Input:
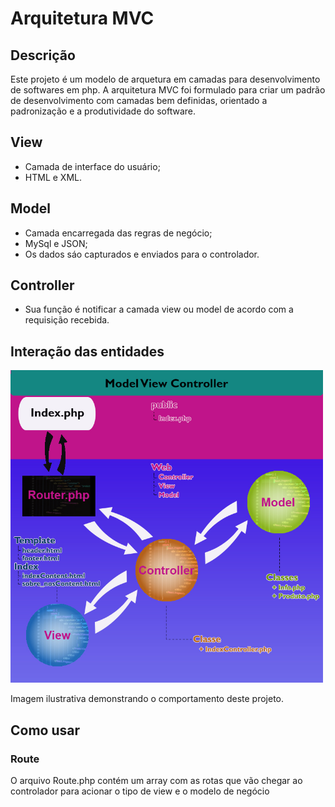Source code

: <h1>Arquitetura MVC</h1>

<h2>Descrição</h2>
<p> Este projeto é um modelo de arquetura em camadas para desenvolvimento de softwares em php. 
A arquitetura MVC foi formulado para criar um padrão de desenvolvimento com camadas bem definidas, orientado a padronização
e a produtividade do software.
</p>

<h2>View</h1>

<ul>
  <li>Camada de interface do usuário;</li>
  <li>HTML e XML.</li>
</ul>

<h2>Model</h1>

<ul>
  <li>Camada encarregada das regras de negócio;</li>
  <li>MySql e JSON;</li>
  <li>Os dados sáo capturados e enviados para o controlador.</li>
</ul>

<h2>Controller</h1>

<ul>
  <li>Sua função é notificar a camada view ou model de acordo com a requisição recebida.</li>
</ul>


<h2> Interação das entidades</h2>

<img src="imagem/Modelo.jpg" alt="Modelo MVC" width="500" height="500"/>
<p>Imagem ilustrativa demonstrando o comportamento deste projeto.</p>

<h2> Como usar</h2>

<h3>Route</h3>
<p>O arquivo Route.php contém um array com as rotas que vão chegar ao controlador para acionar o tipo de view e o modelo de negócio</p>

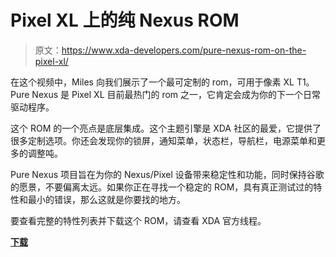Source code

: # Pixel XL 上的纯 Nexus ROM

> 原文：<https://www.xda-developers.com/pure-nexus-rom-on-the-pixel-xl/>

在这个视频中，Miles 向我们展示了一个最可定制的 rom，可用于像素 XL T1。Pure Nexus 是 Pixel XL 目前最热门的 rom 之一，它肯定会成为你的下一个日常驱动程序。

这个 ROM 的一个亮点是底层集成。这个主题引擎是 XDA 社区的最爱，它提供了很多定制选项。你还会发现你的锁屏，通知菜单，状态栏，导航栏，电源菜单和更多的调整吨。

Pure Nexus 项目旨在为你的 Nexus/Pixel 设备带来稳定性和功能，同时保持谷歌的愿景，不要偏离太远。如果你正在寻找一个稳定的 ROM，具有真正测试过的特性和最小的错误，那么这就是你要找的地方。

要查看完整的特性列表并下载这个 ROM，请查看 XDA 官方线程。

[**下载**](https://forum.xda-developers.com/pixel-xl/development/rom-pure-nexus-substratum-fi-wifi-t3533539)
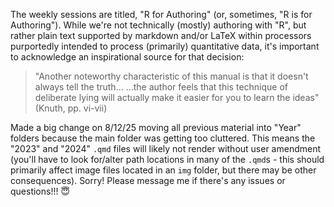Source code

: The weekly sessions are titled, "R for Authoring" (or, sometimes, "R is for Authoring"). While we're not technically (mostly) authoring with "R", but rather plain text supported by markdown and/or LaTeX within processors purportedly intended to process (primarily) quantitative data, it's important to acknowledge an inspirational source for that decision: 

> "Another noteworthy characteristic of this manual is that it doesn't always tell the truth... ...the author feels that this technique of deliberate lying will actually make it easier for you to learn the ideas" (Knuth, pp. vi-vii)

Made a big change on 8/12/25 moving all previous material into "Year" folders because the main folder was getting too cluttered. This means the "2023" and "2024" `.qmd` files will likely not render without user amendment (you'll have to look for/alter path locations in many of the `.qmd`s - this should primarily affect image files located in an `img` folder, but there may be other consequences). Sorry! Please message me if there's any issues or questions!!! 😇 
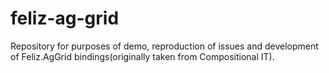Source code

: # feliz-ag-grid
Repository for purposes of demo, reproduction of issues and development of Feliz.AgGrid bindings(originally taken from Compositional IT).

Work order:
Copy the lines above between the one holding "<li>MySql e JSON;</li>" and the one holding "在这个视频中，Miles 向我们展示了一个最可定制的 rom，可用于像素", inclusive. Drop the pictures.

Task output:
  <li>MySql e JSON;</li>
  <li>Os dados sáo capturados e enviados para o controlador.</li>
</ul>

<h2>Controller</h1>

<ul>
  <li>Sua função é notificar a camada view ou model de acordo com a requisição recebida.</li>
</ul>


<h2> Interação das entidades</h2>

<img src="imagem/Modelo.jpg" alt="Modelo MVC" width="500" height="500"/>
<p>Imagem ilustrativa demonstrando o comportamento deste projeto.</p>

<h2> Como usar</h2>

<h3>Route</h3>
<p>O arquivo Route.php contém um array com as rotas que vão chegar ao controlador para acionar o tipo de view e o modelo de negócio</p>

Source code

: # Pixel XL 上的纯 Nexus ROM

> 原文：<https://www.xda-developers.com/pure-nexus-rom-on-the-pixel-xl/>

在这个视频中，Miles 向我们展示了一个最可定制的 rom，可用于像素 XL T1。Pure Nexus 是 Pixel XL 目前最热门的 rom 之一，它肯定会成为你的下一个日常驱动程序。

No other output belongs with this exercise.